West Virginia River Is Absolutely Gorge-ous

By Dorothy A., Fayetteville, West Virginia

New River Gorge Rafting PhotoFOR some of the most breathtaking views in the East, you can’t beat the New River Gorge in the heart of southern West Virginia.

The New River—actually one of the oldest rivers in the world—flows north from North Carolina. Over the eons, it has carved its way through the Appalachian Mountains, creating a gorge so deep and majestic, it’s often called the “Grand Canyon of the East”.

The 23-year-old New River Gorge Bridge on U.S. Highway 19, just north of Fayetteville, is almost as impressive as the gorge it spans. The slightly more than half-mile-long bridge is the longest single-arch span in the world. And towering 876 feet above the river, it’s the second-highest bridge in the U.S. (only Colorado’s Royal Gorge Bridge is higher).

Each year on the third Saturday in October, the bridge is closed so people can walk across it while the gorge is ablaze with fall color. Vendors set up booths at each end and sell food, crafts and wares.

One highlight of “Bridge Day” is watching thrill-seekers parachute from the bridge to a tiny sandbar on the river below. Only the most skilled divers land on the sandbar. The rest splash into the drink, where they’re helped into boats.
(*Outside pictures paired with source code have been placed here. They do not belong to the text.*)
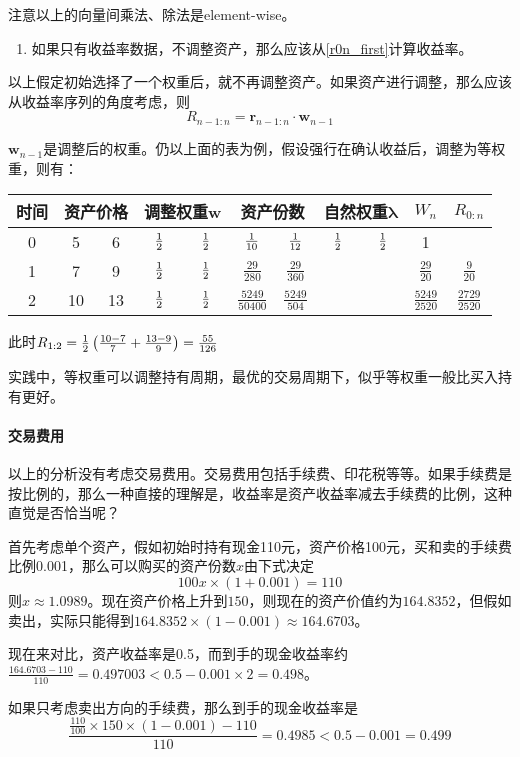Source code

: 注意以上的向量间乘法、除法是element-wise。

\begin{enumerate}
\item 如果只有收益率数据，不调整资产，那么应该从\eqref{r0n_first}计算收益率。
\end{enumerate}

以上假定初始选择了一个权重后，就不再调整资产。如果资产进行调整，那么应该从收益率序列的角度考虑，则
$$R_{n-1: n}=\bm{r}_{n-1: n}\cdot \bm{w}_{n-1}$$

$\bm{w}_{n-1}$是调整后的权重。仍以上面的表为例，假设强行在确认收益后，调整为等权重，则有：
\begin{longtable}{c cc cc cc cc cc}
	\toprule
	时间 & \multicolumn{2}{c}{资产价格} & \multicolumn{2}{c}{调整权重$\bm{w}$ } & \multicolumn{2}{c}{资产份数} & \multicolumn{2}{c}{自然权重$\bm{\lambda}$} &$W_n$ & $R_{0: n}$\\
	\midrule
	0 & 5& 6  & $\frac{1}{2}$ &$\frac{1}{2}$ &$\frac{1}{10}$& $\frac{1}{12}$&   $\frac{1}{2}$ &$\frac{1}{2}$ & 1 & \\
	1 & 7 & 9 &$\frac{1}{2}$ &$\frac{1}{2}$ &$\frac{29}{280}$ &$\frac{29}{360}$ &  &  & $\frac{29}{20}$&$\frac{9}{20}$ \\
	2& 10&13 &  $\frac{1}{2}$ &$\frac{1}{2}$ &$\frac{5249}{50400}$  &$\frac{5249}{504}$ &  & & $\frac{5249}{2520}$ & $\frac{2729}{2520}$\\
	\bottomrule
\end{longtable}
此时$R_{1:2}=\frac{1}{2}\left(\frac{10-7}{7}+\frac{13-9}{9}\right)=\frac{55}{126}$

实践中，等权重可以调整持有周期，最优的交易周期下，似乎等权重一般比买入持有更好。

\paragraph*{交易费用}以上的分析没有考虑交易费用。交易费用包括手续费、印花税等等。如果手续费是按比例的，那么一种直接的理解是，收益率是资产收益率减去手续费的比例，这种直觉是否恰当呢？

首先考虑单个资产，假如初始时持有现金110元，资产价格100元，买和卖的手续费比例0.001，那么可以购买的资产份数$x$由下式决定
$$100x\times(1+0.001)=110$$
则$x\approx 1.0989$。现在资产价格上升到$150$，则现在的资产价值约为$164.8352$，但假如卖出，实际只能得到$164.8352\times(1-0.001)\approx 164.6703$。

现在来对比，资产收益率是0.5，而到手的现金收益率约$\frac{164.6703-110}{110}=0.497003< 0.5-0.001\times 2=0.498$。

如果只考虑卖出方向的手续费，那么到手的现金收益率是
$$\frac{\frac{110}{100}\times 150\times(1-0.001)-110}{110}=0.4985<0.5-0.001=0.499$$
New River Gorge Bridge PhotoEven if you’re only passing through, be sure to stop at the Canyon Rim Visitors Center on the north end of the bridge. Here you’ll learn about the gorge’s history, the area’s coal and timber industries, recreational attractions and wildlife. Decks provide excellent views, and a short boardwalk into the forest puts you right on the gorge’s rim.

Many of the hiking trails follow old railroad grades, so they’re relatively easy to walk. Keen-eyed hikers can spot many plant and animal species, along with remnants of isolated coal-mining towns that were accessible only by rail.

Whitewater rafting trips on the New River are very popular. They can last up to a full day, but include plenty of calm stretches that allow you to relax and enjoy the ride.

Whether you visit for several days or just a few hours, you’re sure to be awed by the beauty of the New River Gorge and the engineering marvel above it.

Before You Visit…Fayetteville is about 70 miles southeast of Charleston on U.S. Route 19. The New River Gorge National River area, which includes 53 miles of the New River, is open year-round. The Canyon Rim Visitors Center is also open year-round, except for Thanksgiving, Christmas and New Year’s Days.

For more information, visit www.nps.gov/neri/index.htm or call the center at 1-304/465-0508.

More to See…Relive railroading’s golden era in Thurmond, a few miles south of Fayetteville on State Highway 25. A railroad boomtown that’s been virtually untouched by modern development, Thurmond’s Visitor Center is housed in a restored railroad depot.